This section specifies component initializers (see Component initializers) for any “outer selectors” the application is using (see Selecting and OuterSelector API documentation for more details). The specification for each individual object is read and single instance of each object is created. The instances are referred to by their names.

An example of ‘subset_outer_selectors’ section from example configuration file:

{
# ...
    'subset_outer_selectors' : {
        'PKCSelector_ClsErrThr' : {
            'kdvs.fw.impl.stat.PKCSelector.OuterSelector_ClassificationErrorThreshold' : {
                'error_threshold' : 0.3,
            },
        },
    },
# ...
}
subset_inner_selectors

This section specifies component initializers (see Component initializers) for any “inner selectors” the application is using (see Selecting and InnerSelector API documentation for more details). The specification for each individual object is read and single instance of each object is created. The instances are referred to by their names.
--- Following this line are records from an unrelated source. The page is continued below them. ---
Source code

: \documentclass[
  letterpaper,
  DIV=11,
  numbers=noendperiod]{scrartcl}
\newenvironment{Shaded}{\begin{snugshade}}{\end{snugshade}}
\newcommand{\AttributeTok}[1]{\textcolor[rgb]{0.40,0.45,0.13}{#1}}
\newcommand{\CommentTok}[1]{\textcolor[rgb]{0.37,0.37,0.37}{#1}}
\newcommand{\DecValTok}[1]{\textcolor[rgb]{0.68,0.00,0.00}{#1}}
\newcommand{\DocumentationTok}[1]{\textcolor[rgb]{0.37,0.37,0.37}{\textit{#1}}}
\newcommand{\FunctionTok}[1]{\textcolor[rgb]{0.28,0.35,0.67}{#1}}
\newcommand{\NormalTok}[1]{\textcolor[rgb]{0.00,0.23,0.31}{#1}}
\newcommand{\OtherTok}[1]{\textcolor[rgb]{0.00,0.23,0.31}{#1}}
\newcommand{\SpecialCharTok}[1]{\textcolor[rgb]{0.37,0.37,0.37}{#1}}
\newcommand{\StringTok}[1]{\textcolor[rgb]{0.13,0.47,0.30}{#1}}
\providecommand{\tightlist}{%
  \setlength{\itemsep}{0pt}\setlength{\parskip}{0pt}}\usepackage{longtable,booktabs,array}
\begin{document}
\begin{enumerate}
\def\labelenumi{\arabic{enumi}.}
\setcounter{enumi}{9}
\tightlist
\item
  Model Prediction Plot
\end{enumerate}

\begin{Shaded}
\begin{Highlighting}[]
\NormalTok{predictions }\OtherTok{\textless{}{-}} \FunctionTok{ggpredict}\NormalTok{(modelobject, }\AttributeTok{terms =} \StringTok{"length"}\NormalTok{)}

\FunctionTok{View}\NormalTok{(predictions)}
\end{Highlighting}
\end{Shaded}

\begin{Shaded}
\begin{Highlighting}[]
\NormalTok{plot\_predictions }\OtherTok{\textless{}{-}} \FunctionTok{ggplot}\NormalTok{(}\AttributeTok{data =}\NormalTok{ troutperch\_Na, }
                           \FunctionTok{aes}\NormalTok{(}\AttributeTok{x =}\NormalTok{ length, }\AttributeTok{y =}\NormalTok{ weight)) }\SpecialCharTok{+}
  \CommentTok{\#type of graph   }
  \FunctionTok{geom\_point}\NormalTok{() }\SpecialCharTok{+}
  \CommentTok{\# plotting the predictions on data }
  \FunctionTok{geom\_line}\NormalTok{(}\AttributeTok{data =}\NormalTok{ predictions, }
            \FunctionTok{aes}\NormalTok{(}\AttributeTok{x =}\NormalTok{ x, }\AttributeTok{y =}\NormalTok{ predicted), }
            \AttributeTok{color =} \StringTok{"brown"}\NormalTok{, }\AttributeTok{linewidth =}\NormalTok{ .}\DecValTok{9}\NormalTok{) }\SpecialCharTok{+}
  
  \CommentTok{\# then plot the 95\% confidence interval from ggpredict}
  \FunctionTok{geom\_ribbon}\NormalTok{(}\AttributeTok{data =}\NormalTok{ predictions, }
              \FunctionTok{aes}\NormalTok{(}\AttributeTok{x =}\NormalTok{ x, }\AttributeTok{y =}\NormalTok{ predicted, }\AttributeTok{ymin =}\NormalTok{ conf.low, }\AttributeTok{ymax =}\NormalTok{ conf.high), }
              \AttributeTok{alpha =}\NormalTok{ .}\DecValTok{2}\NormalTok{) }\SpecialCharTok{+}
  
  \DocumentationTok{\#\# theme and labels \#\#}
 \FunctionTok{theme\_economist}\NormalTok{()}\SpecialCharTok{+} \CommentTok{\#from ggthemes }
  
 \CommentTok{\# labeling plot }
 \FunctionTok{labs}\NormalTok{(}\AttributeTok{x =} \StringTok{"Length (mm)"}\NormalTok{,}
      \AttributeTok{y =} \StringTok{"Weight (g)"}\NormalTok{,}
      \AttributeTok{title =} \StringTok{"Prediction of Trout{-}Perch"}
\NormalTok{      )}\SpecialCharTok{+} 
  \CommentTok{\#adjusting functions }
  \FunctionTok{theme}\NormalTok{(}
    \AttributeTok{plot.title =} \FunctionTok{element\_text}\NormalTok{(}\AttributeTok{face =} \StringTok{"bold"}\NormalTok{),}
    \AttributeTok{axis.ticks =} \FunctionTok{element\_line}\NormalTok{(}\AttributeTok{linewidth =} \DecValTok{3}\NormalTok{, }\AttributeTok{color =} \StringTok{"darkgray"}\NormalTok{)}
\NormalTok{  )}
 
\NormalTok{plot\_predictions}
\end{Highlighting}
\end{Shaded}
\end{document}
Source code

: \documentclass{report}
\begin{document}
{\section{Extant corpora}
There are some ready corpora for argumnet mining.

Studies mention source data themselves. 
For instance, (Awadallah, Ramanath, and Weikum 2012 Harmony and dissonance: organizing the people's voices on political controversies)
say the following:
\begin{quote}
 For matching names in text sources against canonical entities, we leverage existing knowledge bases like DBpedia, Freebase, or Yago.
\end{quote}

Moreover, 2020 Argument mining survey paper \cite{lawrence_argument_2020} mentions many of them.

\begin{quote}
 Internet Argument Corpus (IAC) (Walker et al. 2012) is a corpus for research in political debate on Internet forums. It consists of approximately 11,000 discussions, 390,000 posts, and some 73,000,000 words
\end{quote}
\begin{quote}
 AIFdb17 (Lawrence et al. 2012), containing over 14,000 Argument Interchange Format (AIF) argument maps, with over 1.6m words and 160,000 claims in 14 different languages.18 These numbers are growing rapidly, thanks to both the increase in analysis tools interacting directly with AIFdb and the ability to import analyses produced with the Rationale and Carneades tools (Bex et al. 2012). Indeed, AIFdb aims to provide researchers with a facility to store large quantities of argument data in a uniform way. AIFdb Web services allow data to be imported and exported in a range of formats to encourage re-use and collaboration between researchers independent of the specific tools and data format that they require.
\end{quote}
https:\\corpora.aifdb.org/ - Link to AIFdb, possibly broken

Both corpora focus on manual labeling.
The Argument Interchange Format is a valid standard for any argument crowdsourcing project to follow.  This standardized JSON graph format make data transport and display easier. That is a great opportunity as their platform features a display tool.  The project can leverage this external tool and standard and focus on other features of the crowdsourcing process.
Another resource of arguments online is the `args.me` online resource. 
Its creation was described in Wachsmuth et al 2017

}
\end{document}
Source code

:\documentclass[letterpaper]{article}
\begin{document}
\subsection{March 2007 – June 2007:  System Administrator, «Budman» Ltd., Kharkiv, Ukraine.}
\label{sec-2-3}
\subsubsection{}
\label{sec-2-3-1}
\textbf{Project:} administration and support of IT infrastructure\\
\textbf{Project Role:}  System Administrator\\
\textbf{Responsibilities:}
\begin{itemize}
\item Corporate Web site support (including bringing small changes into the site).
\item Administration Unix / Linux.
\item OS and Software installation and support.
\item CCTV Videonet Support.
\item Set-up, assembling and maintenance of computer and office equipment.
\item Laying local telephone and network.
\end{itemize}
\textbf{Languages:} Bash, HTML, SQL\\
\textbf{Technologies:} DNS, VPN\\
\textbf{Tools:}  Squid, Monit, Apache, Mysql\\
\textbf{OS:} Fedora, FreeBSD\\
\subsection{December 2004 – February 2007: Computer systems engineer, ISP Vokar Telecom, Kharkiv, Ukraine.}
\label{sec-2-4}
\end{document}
An example of ‘subset_inner_selectors’ section from example configuration file:

{
# ...
    'subset_inner_selectors' : {
        'VarSelector_ClsErrThr_AllVars' : {
            'kdvs.fw.impl.stat.PKCSelector.InnerSelector_ClassificationErrorThreshold_AllVars' : {
            },
        },
        'VarSelector_ClsErrThr_L1L2_VarsFreqThr' : {
            'kdvs.fw.impl.stat.PKCSelector.InnerSelector_ClassificationErrorThreshold_L1L2_VarsFreq' : {
                'frequency_threshold' : 0.0,
                # set to False for compatibility with KDVS v1.0 reports
                'pass_variables_for_nonselected_pkcs' : True,
            }
        }
    },
# ...
}
reporters

This section specifies component initializers (see Component initializers) for any reporters the application is using (see Reporting and Reporter API documentation for more details). The specification for each individual object is read and single instance of each object is created. The instances are referred to by their names.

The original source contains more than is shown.